Avevano cominciato il gioco mentre Comp spiegava a Jackson cos’era un’attualità, e Jackson era impegnato ad ascoltare. Uno o due, nel gruppo, avevano smesso di guardare Jackson per seguire il volo. Avevano incominciato a disperdersi e ad avviarsi verso Batten e Vixen. «Sicuro», ripeté Jackson. «Procurami l’attrezzatura e un amsir, e ci sto».
«Bene!», dissero simultaneamente Durstine e Comp. Pall sorrise. Jackson ricambiò il sorriso. «So cos’è», disse lei. «Non avevi immaginato che qui avresti avuto la possibilità di fare qualcosa che doveva piacerti moltissimo».
«Pall, tesoro», disse Old, «una delle ragioni per cui voglio vederlo è che lo fanno in un posto dove la gente fa cose che non le piacciono».

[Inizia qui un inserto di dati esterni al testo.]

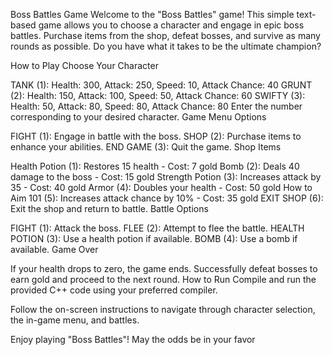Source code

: Boss Battles Game
Welcome to the "Boss Battles" game! This simple text-based game allows you to choose a character and engage in epic boss battles. Purchase items from the shop, defeat bosses, and survive as many rounds as possible. Do you have what it takes to be the ultimate champion?

How to Play
Choose Your Character

TANK (1): Health: 300, Attack: 250, Speed: 10, Attack Chance: 40
GRUNT (2): Health: 150, Attack: 100, Speed: 50, Attack Chance: 60
SWIFTY (3): Health: 50, Attack: 80, Speed: 80, Attack Chance: 80
Enter the number corresponding to your desired character.
Game Menu Options

FIGHT (1): Engage in battle with the boss.
SHOP (2): Purchase items to enhance your abilities.
END GAME (3): Quit the game.
Shop Items

Health Potion (1): Restores 15 health - Cost: 7 gold
Bomb (2): Deals 40 damage to the boss - Cost: 15 gold
Strength Potion (3): Increases attack by 35 - Cost: 40 gold
Armor (4): Doubles your health - Cost: 50 gold
How to Aim 101 (5): Increases attack chance by 10% - Cost: 35 gold
EXIT SHOP (6): Exit the shop and return to battle.
Battle Options

FIGHT (1): Attack the boss.
FLEE (2): Attempt to flee the battle.
HEALTH POTION (3): Use a health potion if available.
BOMB (4): Use a bomb if available.
Game Over

If your health drops to zero, the game ends.
Successfully defeat bosses to earn gold and proceed to the next round.
How to Run
Compile and run the provided C++ code using your preferred compiler.

Follow the on-screen instructions to navigate through character selection, the in-game menu, and battles.

Enjoy playing "Boss Battles"! May the odds be in your favor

Pall si coprì la bocca con le dita. «Oh, Jackson, scusami», disse.
II
In quel mondo, le ossa degli amsir erano fatte dagli insetti. Arrivarono sfrecciando sopra gli steli d’erba frusciante, in uno sciame assai più piccolo di quello che aveva smantellato Susiem: e ognuno portava una particella bianca. Ronzarono, si raggrupparono in una formazione efficiente, e in un attimo apparve il bastone da lancio. Quella che doveva essere l’impugnatura era debitamente modellata, come se fosse stata pazientemente raschiata con la sabbia; il cardine era ben sistemato, l’intaccatura per il dardo era debitamente incisa. Jackson lo prese e l’ammirò.
«Somiglia moltissimo al mio, Comp. Disponi di ottimi visori».
«E i dardi?».
Le aste corte, grossolanamente affusolate, erano state prodotte nello stesso modo del bastone da lancio. La punta venne formata dagli exterocettori da scavo che uscirono zampillando dal suolo e si raccolsero su ognuno dei dardi sostenuti dalle api, e si ritrassero lasciando punte di silicato fuse nelle coppe pronte a riceverle… e ognuna, sembrava a Jackson, era già appesantita dalla sua goccia sintetica di colla di amsir. Prese i dardi e li fece saltellare nel cavo della mano. Li rotolò tra le dita. «Ottimi», disse. «Ottimi, splendidi».